Егерь вдруг приметно вздрогнул, ещё более оборотился к журналисту спиной, скрывая лицо, и быстро-быстро зачастил щёткой по боку меринка: ширк-ширк-ширк… И ответил напряжённо, неискренне:

– Никого, гражданин учёный, я здесь не встречал. Ни диких людей, ни обнаковенных… Говорю же, приезжали лет пять назад из леспромхоза… лося завалили… Так у них лицензия на отстрел была…

Сконфуженный явным нежеланием егеря поддерживать разговор Студейкин пробормотал виновато:

– Что ж… Извините… Я просто так, и чистого научного интереса, полюбопытствовал…

И отошёл, обескураженный переменой, произошедшей со словоохотливым добряком – хозяином заимки.

Выйдя за пределы огорожённого плетнём двора, он принялся бродить вокруг заимки, не удаляясь, впрочем, далее десятка шагов: уже смеркалось, а тайга и болота были совсем рядом. Не ровен час, ещё заблудишься на ночь глядя…

Движимый праздным любопытством, журналист обошёл хозяйственные пристройки – бревенчатый сарайчик, конюшню для меринка, баньку, пару стожков сена, и оказался на задах избы. Здесь, судя по свежевскопанным грядкам, грудам пожухлой картофельной ботвы, у егеря был огород. Он тянулся метров на сто, к самому болоту, которое сейчас парило, клубилось туманом и выглядело в накатившихся сумерках особенно зловещим.

Неожиданно, бросив взгляд под ноги, Студейкин застыл, будто поражённый разрядом молнии. На одной из вскопанных гряд он увидел отчётливый отпечаток человеческой ступни. А рядом – ещё один. Цепочка следов тянулась от болота к избе. Журналиста поразило даже не то, что прошедший здесь человек был бос. А то, что, если перевести отпечатки его полуметровых стоп на размер обуви, то, наверное, выйдет шестидесятый какой-нибудь, никак не меньше!

Поскольку ноги у егеря, как заметил ранее журналист, были вполне нормальные, не более сорок третьего размера, следы принадлежали неизвестному великану, который вышел босиком из болота, подошёл к избушке, а может быть, и вошёл в неё.

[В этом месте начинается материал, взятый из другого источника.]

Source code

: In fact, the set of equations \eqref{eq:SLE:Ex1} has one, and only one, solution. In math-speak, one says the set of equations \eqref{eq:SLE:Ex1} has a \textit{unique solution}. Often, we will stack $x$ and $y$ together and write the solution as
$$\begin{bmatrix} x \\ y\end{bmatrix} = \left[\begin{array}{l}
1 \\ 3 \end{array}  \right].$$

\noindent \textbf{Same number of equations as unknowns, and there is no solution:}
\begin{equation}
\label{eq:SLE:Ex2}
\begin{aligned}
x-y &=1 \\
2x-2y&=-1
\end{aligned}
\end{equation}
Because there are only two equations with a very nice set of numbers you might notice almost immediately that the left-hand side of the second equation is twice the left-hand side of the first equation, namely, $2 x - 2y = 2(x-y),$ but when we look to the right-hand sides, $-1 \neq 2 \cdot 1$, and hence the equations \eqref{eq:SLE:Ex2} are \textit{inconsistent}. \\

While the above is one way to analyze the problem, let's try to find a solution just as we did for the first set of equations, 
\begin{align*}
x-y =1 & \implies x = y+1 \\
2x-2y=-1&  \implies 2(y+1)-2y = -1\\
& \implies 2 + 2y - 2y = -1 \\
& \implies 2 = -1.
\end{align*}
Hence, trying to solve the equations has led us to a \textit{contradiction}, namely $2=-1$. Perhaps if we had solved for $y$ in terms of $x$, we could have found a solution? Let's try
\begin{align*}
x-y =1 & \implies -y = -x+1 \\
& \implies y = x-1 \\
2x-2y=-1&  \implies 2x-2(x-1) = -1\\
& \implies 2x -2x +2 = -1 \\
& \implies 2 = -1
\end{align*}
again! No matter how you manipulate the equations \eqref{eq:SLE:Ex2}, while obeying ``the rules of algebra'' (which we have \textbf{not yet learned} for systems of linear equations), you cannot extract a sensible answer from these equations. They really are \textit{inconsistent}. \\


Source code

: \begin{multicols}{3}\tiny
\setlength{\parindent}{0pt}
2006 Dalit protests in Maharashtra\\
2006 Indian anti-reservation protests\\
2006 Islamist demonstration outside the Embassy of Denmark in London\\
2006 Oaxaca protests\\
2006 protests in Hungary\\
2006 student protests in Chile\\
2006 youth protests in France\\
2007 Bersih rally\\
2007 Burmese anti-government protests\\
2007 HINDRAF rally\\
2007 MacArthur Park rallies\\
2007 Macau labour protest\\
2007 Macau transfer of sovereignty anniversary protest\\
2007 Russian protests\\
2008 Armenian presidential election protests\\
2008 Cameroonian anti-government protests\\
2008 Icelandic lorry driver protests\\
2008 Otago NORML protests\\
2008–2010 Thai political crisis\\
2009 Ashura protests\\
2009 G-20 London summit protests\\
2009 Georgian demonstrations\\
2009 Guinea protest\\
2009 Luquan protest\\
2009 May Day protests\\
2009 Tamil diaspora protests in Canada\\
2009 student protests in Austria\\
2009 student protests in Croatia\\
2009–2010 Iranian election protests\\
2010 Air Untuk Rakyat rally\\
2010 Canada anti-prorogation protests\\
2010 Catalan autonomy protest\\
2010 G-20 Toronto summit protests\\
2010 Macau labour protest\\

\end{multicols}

Поёжившись, Студейкин отправился в дом. Его вдруг охватил безотчётный страх, даже ужас. Ни словом ни обмолвившись о случившемся ни с хозяином, ни с попутчиками, он лёг на краешек медвежьей шкуры возле Богомолова, сунул под голову какой-то брошенный на пол егерем специально для гостей тюфяк и, несмотря на крайнее смятение от увиденного только что, почти мгновенно уснул.

10

Утром Пётр Пименович был опять радушен и хлебосолен. На завтрак он приготовил гостям наваристую похлёбку из дикой утки, вяленую рыбу, миску солёных грибов, приправленных местной духмяной травкой, крепкий чай из пыхтящего паром латунного самовара.

– Я здесь без электричества, телевизоров всяких живу, – ворковал он, потчуя путников. – Даже не знаю, к примеру, кто вместо Путина президентом России стал. Да мне, ваще-то, и один хрен. Я и при Брежневе, и при Ельцине зверя промышлял. Счас даже легше стало – отчётов меньше. А еда… Как при коммунистах с огорода и тайги кормился, так и при нынешних… как их назвать-то?.. демократах, што ли?